It has been suggested that I prefer the Canadian-type healthcare system over our own American system. From an economic-business-political-ideological policy perspective, I can understand how one might reach that conclusion. However, although the different analyses and conclusions which fall within its domain are what currently guide the creation of legislation pertaining to our American healthcare system, this perspective needs to be replaced (as our guide) because not only is it not based on the medicine of medicine, the doctor patient relationship, it actually thwarts development of same and makes this fundamental essence of health care the servant of economic-business-political-ideological policy.
Thus, I am directly opposed to the Canadian system, which keeps costs in check in part by controlling the supply of certain services– for example, imaging and surgical facilities and the specialist physicians necessary to carry out the procedures. The result is the growth of waiting lists for some procedures. (“Privatizing health care is not the answer: lessons from the United States” by Marcia Angell MD CMAJ October 21, 2008 179(9) (http://www.cmaj.ca/cgi/reprint/179/9/916) Thus, the payer is, in effect, practicing medicine instead of simply administering payment of the bill for medical decision making, which occurs within the doctor patient relationship.
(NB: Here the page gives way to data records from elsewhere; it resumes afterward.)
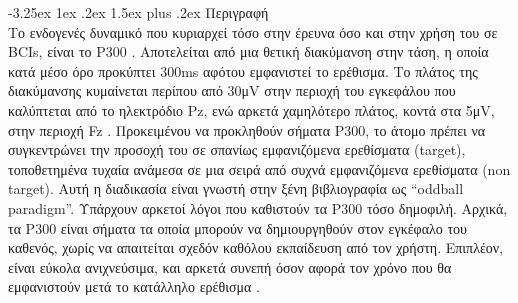 \documentclass[11pt,a4paper,english,greek,twoside]{../Thesis}
\makeatletter
\renewcommand\paragraph{\@startsection{paragraph}{4}{\z@}%
                                    {-3.25ex \@plus1ex \@minus.2ex}%
                                    {1.5ex plus .2ex}%
                                    {\normalfont\normalsize\bfseries}}
\makeatother
\begin{document}
      \paragraph{Περιγραφή} ~\\
      Το ενδογενές δυναμικό που κυριαρχεί τόσο στην έρευνα όσο και στην χρήση του σε BCIs, είναι το P300 \cite{Gordeev2007-pu}. Αποτελείται από μια θετική διακύμανση στην τάση, η οποία κατά μέσο όρο προκύπτει 300ms αφότου εμφανιστεί το ερέθισμα. Το πλάτος της διακύμανσης κυμαίνεται περίπου από 30μV στην περιοχή του εγκεφάλου που καλύπτεται από το ηλεκτρόδιο Pz, ενώ αρκετά χαμηλότερο πλάτος, κοντά στα 5μV, στην περιοχή Fz \cite{Perlman2013-sg}. Προκειμένου να προκληθούν σήματα P300, το άτομο πρέπει να συγκεντρώνει την προσοχή του σε σπανίως εμφανιζόμενα ερεθίσματα (target), τοποθετημένα τυχαία ανάμεσα σε μια σειρά από συχνά εμφανιζόμενα ερεθίσματα (non target). Αυτή η διαδικασία είναι γνωστή στην ξένη βιβλιογραφία ως “oddball paradigm”. Υπάρχουν αρκετοί λόγοι που καθιστούν τα P300 τόσο δημοφιλή. Αρχικά, τα P300 είναι σήματα τα οποία μπορούν να δημιουργηθούν στον εγκέφαλο του καθενός, χωρίς να απαιτείται σχεδόν καθόλου εκπαίδευση από τον χρήστη. Επιπλέον, είναι εύκολα ανιχνεύσιμα, και αρκετά συνεπή όσον αφορά τον χρόνο που θα εμφανιστούν μετά το κατάλληλο ερέθισμα \cite{Fazel-Rezai2012-mk}. 
      
\end{document}
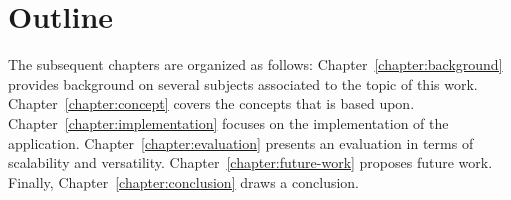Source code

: \section{Outline}

The subsequent chapters are organized as follows: Chapter~\ref{chapter:background} provides background on several subjects associated to the topic of this work. Chapter~\ref{chapter:concept} covers the concepts that \tool is based upon. Chapter~\ref{chapter:implementation} focuses on the implementation of the application. Chapter~\ref{chapter:evaluation} presents an evaluation in terms of scalability and versatility. Chapter~\ref{chapter:future-work} proposes future work. Finally, Chapter~\ref{chapter:conclusion} draws a conclusion.
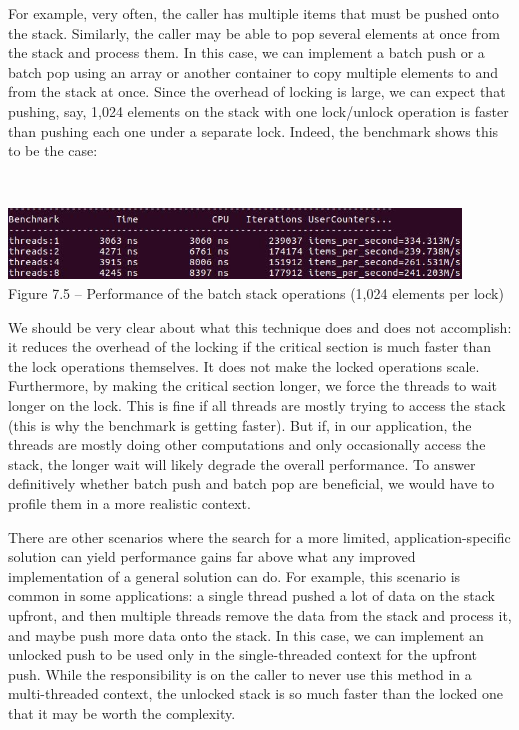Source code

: For example, very often, the caller has multiple items that must be pushed onto the stack. Similarly, the caller may be able to pop several elements at once from the stack and process them. In this case, we can implement a batch push or a batch pop using an array or another container to copy multiple elements to and from the stack at once. Since the overhead of locking is large, we can expect that pushing, say, 1,024 elements on the stack with one lock/unlock operation is faster than pushing each one under a separate lock. Indeed, the benchmark shows this to be the case:

\hspace*{\fill} \\ %
\begin{center}
\includegraphics[width=0.9\textwidth]{content/2/chapter7/images/5.jpg}\\
Figure 7.5 – Performance of the batch stack operations (1,024 elements per lock)
\end{center}

We should be very clear about what this technique does and does not accomplish: it reduces the overhead of the locking if the critical section is much faster than the lock operations themselves. It does not make the locked operations scale. Furthermore, by making the critical section longer, we force the threads to wait longer on the lock. This is fine if all threads are mostly trying to access the stack (this is why the benchmark is getting faster). But if, in our application, the threads are mostly doing other computations and only occasionally access the stack, the longer wait will likely degrade the overall performance. To answer definitively whether batch push and batch pop are beneficial, we would have to profile them in a more realistic context.

There are other scenarios where the search for a more limited, application-specific solution can yield performance gains far above what any improved implementation of a general solution can do. For example, this scenario is common in some applications: a single thread pushed a lot of data on the stack upfront, and then multiple threads remove the data from the stack and process it, and maybe push more data onto the stack. In this case, we can implement an unlocked push to be used only in the single-threaded context for the upfront push. While the responsibility is on the caller to never use this method in a multi-threaded context, the unlocked stack is so much faster than the locked one that it may be worth the complexity.

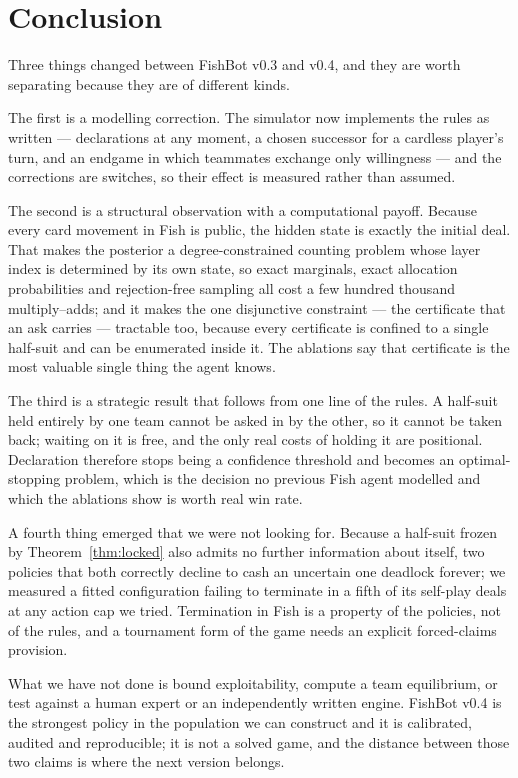 \section{Conclusion}

Three things changed between FishBot v0.3 and v0.4, and they are worth separating
because they are of different kinds.

The first is a modelling correction. The simulator now implements the rules as
written --- declarations at any moment, a chosen successor for a cardless
player's turn, and an endgame in which teammates exchange only willingness ---
and the corrections are switches, so their effect is measured rather than
assumed.

The second is a structural observation with a computational payoff. Because every
card movement in Fish is public, the hidden state is exactly the initial deal.
That makes the posterior a degree-constrained counting problem whose layer index
is determined by its own state, so exact marginals, exact allocation
probabilities and rejection-free sampling all cost a few hundred thousand
multiply--adds; and it makes the one disjunctive constraint --- the certificate
that an ask carries --- tractable too, because every certificate is confined to a
single half-suit and can be enumerated inside it. The ablations say that
certificate is the most valuable single thing the agent knows.

The third is a strategic result that follows from one line of the rules. A
half-suit held entirely by one team cannot be asked in by the other, so it cannot
be taken back; waiting on it is free, and the only real costs of holding it are
positional. Declaration therefore stops being a confidence threshold and becomes
an optimal-stopping problem, which is the decision no previous Fish agent
modelled and which the ablations show is worth real win rate.

A fourth thing emerged that we were not looking for. Because a half-suit frozen
by Theorem~\ref{thm:locked} also admits no further information about itself, two
policies that both correctly decline to cash an uncertain one deadlock forever;
we measured a fitted configuration failing to terminate in a fifth of its
self-play deals at any action cap we tried. Termination in Fish is a property of
the policies, not of the rules, and a tournament form of the game needs an
explicit forced-claims provision.

What we have not done is bound exploitability, compute a team equilibrium, or
test against a human expert or an independently written engine. FishBot v0.4 is
the strongest policy in the population we can construct and it is calibrated,
audited and reproducible; it is not a solved game, and the distance between those
two claims is where the next version belongs.
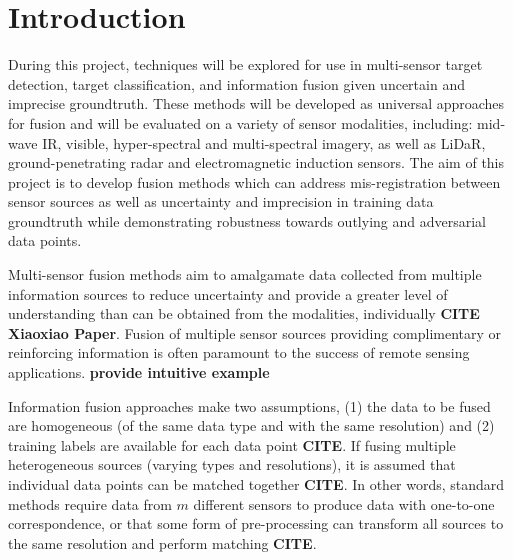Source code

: \chapter{Introduction}

During this project, techniques will be explored for use in multi-sensor target detection, target classification, and information fusion given uncertain and imprecise groundtruth.  These methods will be developed as universal approaches for fusion and will be evaluated on a variety of sensor modalities, including: mid-wave IR, visible, hyper-spectral and multi-spectral imagery, as well as LiDaR, ground-penetrating radar and electromagnetic induction sensors.  The aim of this project is to develop fusion methods which can address mis-registration between sensor sources as well as uncertainty and imprecision in training data groundtruth while demonstrating robustness towards outlying and adversarial data points. \newline

Multi-sensor fusion methods aim to amalgamate data collected from multiple information sources to reduce uncertainty and provide a greater level of understanding than can be obtained from the modalities, individually \textbf{CITE Xiaoxiao Paper}.  Fusion of multiple sensor sources providing complimentary or reinforcing information is often paramount to the success of remote sensing applications.  \textbf{provide intuitive example} 

Information fusion approaches make two assumptions, (1) the data to be fused are homogeneous (of the same data type and with the same resolution) and (2) training labels are available for each data point \textbf{CITE}.  If fusing multiple heterogeneous sources (varying types and resolutions), it is assumed that individual data points can be matched together \textbf{CITE}.  In other words, standard methods require data from $m$ different sensors to produce data with one-to-one correspondence, or that some form of pre-processing can transform all sources to the same resolution and perform matching \textbf{CITE}.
I do not believe that people living in any country send their money to public payers (government’s taxes) or to private payers (health insurance companies’ premiums) with the expectations that these business administrations will be making medical decisions, which is, in effect, what a waiting list is.
As well, I am not in favor of physician entrepreneurship or entrepreneurship in general in the American healthcare system. There is a brief, instructive discussion about the dollar quest of US healthcare businesses in the article referenced above. What needs to change in the American system, for sound healthcare reform, is its underlying ethos, its aspirations. The dollar quest should be replaced by the quest, a demand, for the medicine of medicine, the doctor patient relationship, to be open to everyone in an affordable manner, which makes the dollar bill the servant, the fundamental support, of this demand as opposed to the opposite, which is the current state of affairs.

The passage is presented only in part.